◆ Source material ◆
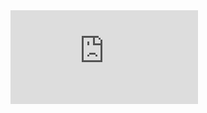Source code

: <embed src="https://github.com/FrancescBellido/TFG_NarrativaDigital/blob/main/RenpyProject/GUIA_DE_USO.pdf" type="application/pdf">
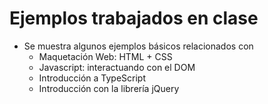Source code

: # Ejemplos trabajados en clase
- Se muestra algunos ejemplos básicos relacionados con
     - Maquetación Web: HTML + CSS
     - Javascript: interactuando con el DOM
     - Introducción a TypeScript
     - Introducción con la librería jQuery
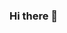 ### Hi there 👋

<!--
**AlbinIngholm/AlbinIngholm** is a ✨ _special_ ✨ repository because its `README.md` (this file) appears on your GitHub profile.

Here are some ideas to get you started:

- 🔭 I’m currently working on a C# school project
- 🌱 I’m currently learning C#
- 👯 I’m looking to collaborate on school / work projects
- 📫 How to reach me: albin.ingholm@gmail.com
- ⚡ Fun fact: national champion in RC cars :)
-->
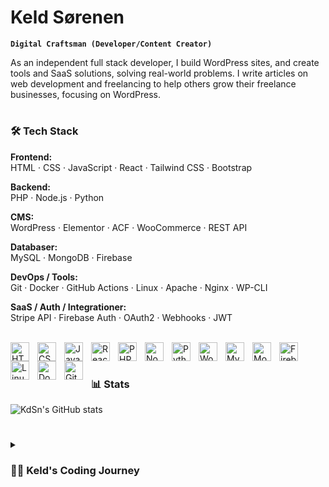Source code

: # Keld Sørenen
**`Digital Craftsman (Developer/Content Creator)`**

As an independent full stack developer, I build WordPress sites, and create tools and SaaS solutions, solving real-world problems. I write articles on web development and freelancing to help others grow their freelance businesses, focusing on WordPress.

#

### 🛠️ Tech Stack
**Frontend:**  
HTML · CSS · JavaScript · React · Tailwind CSS · Bootstrap

**Backend:**  
PHP · Node.js · Python

**CMS:**  
WordPress · Elementor · ACF · WooCommerce · REST API

**Databaser:**  
MySQL · MongoDB · Firebase

**DevOps / Tools:**  
Git · Docker · GitHub Actions · Linux · Apache · Nginx · WP-CLI

**SaaS / Auth / Integrationer:**  
Stripe API · Firebase Auth · OAuth2 · Webhooks · JWT
<br><br>
<p>
  <!-- Frontend -->
  <img src="https://cdn.jsdelivr.net/gh/devicons/devicon/icons/html5/html5-original.svg" height="30" alt="HTML" style="padding: 0 10px 0 0;" align="left" />
  <img src="https://cdn.jsdelivr.net/gh/devicons/devicon/icons/css3/css3-original.svg" height="30" alt="CSS" style="padding: 0 10px 0 0;" align="left" />
  <img src="https://cdn.jsdelivr.net/gh/devicons/devicon/icons/javascript/javascript-original.svg" height="30" alt="JavaScript" style="padding: 0 10px 0 0;" align="left" />
  <img src="https://cdn.jsdelivr.net/gh/devicons/devicon/icons/react/react-original.svg" height="30" alt="React" style="padding: 0 10px 0 0;" align="left" />
  
  <!-- Backend -->
  <img src="https://cdn.jsdelivr.net/gh/devicons/devicon/icons/php/php-original.svg" height="30" alt="PHP" style="padding: 0 10px 0 0;" align="left" />
  <img src="https://cdn.jsdelivr.net/gh/devicons/devicon/icons/nodejs/nodejs-original.svg" height="30" alt="Node.js" style="padding: 0 10px 0 0;" align="left" />
  <img src="https://cdn.jsdelivr.net/gh/devicons/devicon/icons/python/python-original.svg" height="30" alt="Python" style="padding: 0 10px 0 0;" align="left" />
  
  <!-- CMS -->
  <img src="https://cdn.jsdelivr.net/gh/devicons/devicon/icons/wordpress/wordpress-plain.svg" height="30" alt="WordPress" style="padding: 0 10px 0 0;" align="left" />
  
  <!-- Databaser -->
  <img src="https://cdn.jsdelivr.net/gh/devicons/devicon/icons/mysql/mysql-original.svg" height="30" alt="MySQL" style="padding: 0 10px 0 0;" align="left" />
  <img src="https://cdn.jsdelivr.net/gh/devicons/devicon/icons/mongodb/mongodb-original.svg" height="30" alt="MongoDB" style="padding: 0 10px 0 0;" align="left" />
  <img src="https://cdn.jsdelivr.net/gh/devicons/devicon/icons/firebase/firebase-plain.svg" height="30" alt="Firebase" style="padding: 0 10px 0 0;" align="left" />
  
  <!-- DevOps & Tools -->
  <img src="https://cdn.jsdelivr.net/gh/devicons/devicon/icons/linux/linux-original.svg" height="30" alt="Linux" style="padding: 0 10px 0 0;" align="left" />
  <img src="https://cdn.jsdelivr.net/gh/devicons/devicon/icons/docker/docker-original.svg" height="30" alt="Docker" style="padding: 0 10px 0 0;" align="left" />
  <img src="https://cdn.jsdelivr.net/gh/devicons/devicon/icons/git/git-original.svg" height="30" alt="Git" style="padding: 0 10px 0 0;" align="left" />
</p>
<br>

#

### 📊 Stats

![KdSn's GitHub stats](https://github-readme-stats.vercel.app/api?username=kdsn&show_icons=true&theme=swift)

<!-- ![GitHub Streak](https://streak-stats.demolab.com?user=kdsn&theme=gruvbox&border_radius=4.5) -->

#



<details>
 <summary><h3>👨‍💻 Keld's Coding Journey</h3></summary>
   I embarked on my coding journey not as a traditional computer science student, but as an IT support specialist who felt the need for a centralized repository of guides and tools. This necessity led me to create "isp-ninja.dk," a toolkit designed specifically for IT support professionals, now dead. Diving into coding was a natural progression, driven by the need to streamline and enhance my professional toolkit.

My exploration into the programming world was anchored in PHP, practical tools that aligned well with my goal of creating accessible and efficient online platforms. Though I pursued an education as a computer technician with a specialization in programming, my career path veered towards entrepreneurship. I primarily worked for myself, focusing on developing WordPress websites and catering to niche needs within the digital space.

Among the multitude of projects I've envisioned, the latest is a service aimed at helping restaurants secure more and better reviews on platforms like Google and Facebook. This initiative reflects my broader ambition to leverage technology for practical, real-world applications.

Looking ahead, my goal is to develop Software as a Service (SaaS) projects. These endeavors will likely run parallel to my main line of work, which continues to orbit around web development and digital marketing. The journey from an IT support role to an independent web developer and entrepreneur has been filled with learning and adaptation. 

As I venture further into the realm of SaaS, I recognize the importance of balancing this ambition with my existing commitments. The drive to create, to turn ideas into tangible solutions, remains my guiding force. And while the comfort of established routines is tempting, I am once again ready to embrace the discomfort of the unknown — to innovate, to create, and to make a mark in the digital world.
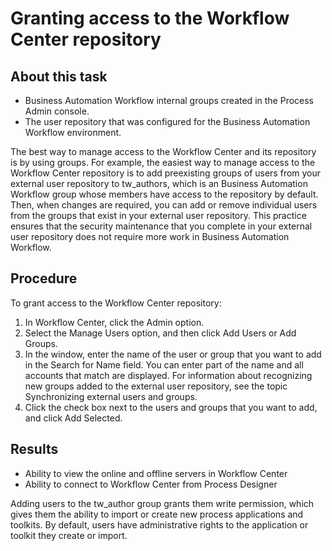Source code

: # Granting access to the Workflow Center repository

## About this task

- Business Automation Workflow internal
groups created in the Process Admin console.
- The user repository that was configured for the Business Automation Workflow environment.

The best way
to manage access to the Workflow Center and
its repository is by using groups. For example, the easiest way to
manage access to the Workflow Center repository
is to add preexisting groups of users from your external user repository
to tw\_authors, which is an Business Automation Workflow group
whose members have access to the repository by default. Then, when
changes are required, you can add or remove individual users from
the groups that exist in your external user repository. This practice
ensures that the security maintenance that you complete in your external
user repository does not require more work in Business Automation Workflow.

## Procedure

To grant access to the Workflow Center repository:

1. In Workflow Center,
click the Admin option.
2. Select the Manage Users option,
and then click Add Users or Add
Groups.
3. In the window, enter the name of the user or group that
you want to add in the Search for Name field.
You can enter part of the name and all accounts that match are displayed.
For information about recognizing new groups added to the external
user repository, see the topic Synchronizing external users and groups.
4. Click the check box next to the users and groups that you
want to add, and click Add Selected.

## Results

- Ability to view the online and offline servers in Workflow Center
- Ability to connect to Workflow Center from Process Designer

Adding users to the tw\_author group grants
them write permission, which gives them the ability to import or create
new process applications and toolkits. By default, users have administrative
rights to the application or toolkit they create or import.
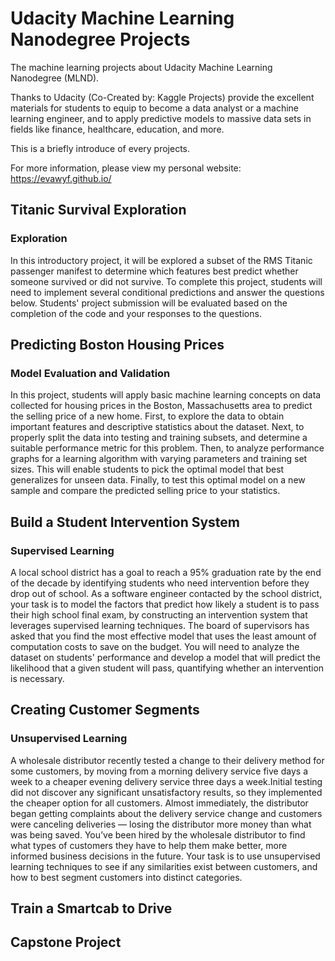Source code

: # Udacity Machine Learning Nanodegree Projects
The machine learning projects about Udacity Machine Learning Nanodegree (MLND). 

Thanks to Udacity (Co-Created by: Kaggle Projects) provide the excellent materials for students to equip to become a data analyst or a machine learning engineer, and to apply predictive models to massive data sets in fields like finance, healthcare, education, and more. 

This is a briefly introduce of every projects. 

For more information, please view my personal website: https://evawyf.github.io/


## Titanic Survival Exploration

### Exploration

In this introductory project, it will be explored a subset of the RMS Titanic passenger manifest to determine which features best predict whether someone survived or did not survive. To complete this project, students will need to implement several conditional predictions and answer the questions below. Students' project submission will be evaluated based on the completion of the code and your responses to the questions.

## Predicting Boston Housing Prices

### Model Evaluation and Validation

In this project, students will apply basic machine learning concepts on data collected for housing prices in the Boston, Massachusetts area to predict the selling price of a new home. First, to explore the data to obtain important features and descriptive statistics about the dataset. Next, to properly split the data into testing and training subsets, and determine a suitable performance metric for this problem. Then, to analyze performance graphs for a learning algorithm with varying parameters and training set sizes. This will enable students to pick the optimal model that best generalizes for unseen data. Finally, to test this optimal model on a new sample and compare the predicted selling price to your statistics.

## Build a Student Intervention System

### Supervised Learning

A local school district has a goal to reach a 95% graduation rate by the end of the decade by identifying students who need intervention before they drop out of school. As a software engineer contacted by the school district, your task is to model the factors that predict how likely a student is to pass their high school final exam, by constructing an intervention system that leverages supervised learning techniques. The board of supervisors has asked that you find the most effective model that uses the least amount of computation costs to save on the budget. You will need to analyze the dataset on students' performance and develop a model that will predict the likelihood that a given student will pass, quantifying whether an intervention is necessary.

## Creating Customer Segments

### Unsupervised Learning

A wholesale distributor recently tested a change to their delivery method for some customers, by moving from a morning delivery service five days a week to a cheaper evening delivery service three days a week.Initial testing did not discover any significant unsatisfactory results, so they implemented the cheaper option for all customers. Almost immediately, the distributor began getting complaints about the delivery service change and customers were canceling deliveries — losing the distributor more money than what was being saved. You’ve been hired by the wholesale distributor to find what types of customers they have to help them make better, more informed business decisions in the future. Your task is to use unsupervised learning techniques to see if any similarities exist between customers, and how to best segment customers into distinct categories.

## Train a Smartcab to Drive

## Capstone Project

◆ Try it ◆
Within the data above, the span starting at the line containing "the groups that" and ending at the line containing "You can enter" is to be retyped exactly, with no other lines.

◆ Expected answer ◆
the groups that exist in your external user repository. This practice
ensures that the security maintenance that you complete in your external
user repository does not require more work in Business Automation Workflow.

## Procedure

To grant access to the Workflow Center repository:

1. In Workflow Center,
click the Admin option.
2. Select the Manage Users option,
and then click Add Users or Add
Groups.
3. In the window, enter the name of the user or group that
you want to add in the Search for Name field.
You can enter part of the name and all accounts that match are displayed.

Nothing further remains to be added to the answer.